An Algorithm for Finding the Minimum Cost of Storing and Regenerating Datasets in Multiple Clouds

The proliferation of cloud computing allows users to flexibly store, re-compute or transfer large generated datasets with multiple cloud service providers. However, due to the pay-as-you-go model, the total cost of using cloud services depends on the consumption of storage, computation and bandwidth resources which are three key factors for the cost of IaaS-based cloud resources. In order to reduce the total cost for data, given cloud service providers with different pricing models on their resources, users can flexibly choose a cloud service to store a generated dataset, or delete it and choose a cloud service to regenerate it whenever reused. However, finding the minimum cost is a complicated yet unsolved problem.
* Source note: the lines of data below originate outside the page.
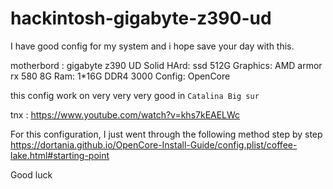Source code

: # hackintosh-gigabyte-z390-ud
I have good config for my system and i hope save your day with this.

motherbord : gigabyte z390 UD
Solid HArd: ssd 512G
Graphics: AMD armor rx 580 8G
Ram:  1*16G DDR4 3000
Config: OpenCore


this config work on very very very good in
`Catalina
Big sur`

tnx :
https://www.youtube.com/watch?v=khs7kEAELWc

For this configuration, I just went through the following method step by step
https://dortania.github.io/OpenCore-Install-Guide/config.plist/coffee-lake.html#starting-point

Good luck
In this paper, we propose a novel algorithm that can calculate the minimum cost for storing and regenerating datasets in clouds, i.e., whether datasets should be stored or deleted, and furthermore where to store or to regenerate whenever they are reused. This minimum cost also achieves the best trade-off among computation, storage and bandwidth costs in multiple clouds. Comprehensive analysis and rigid theorems guarantee the theoretical soundness of the paper, and general (random) simulations conducted with popular cloud service providers' pricing models demonstrate the excellent performance of our approach.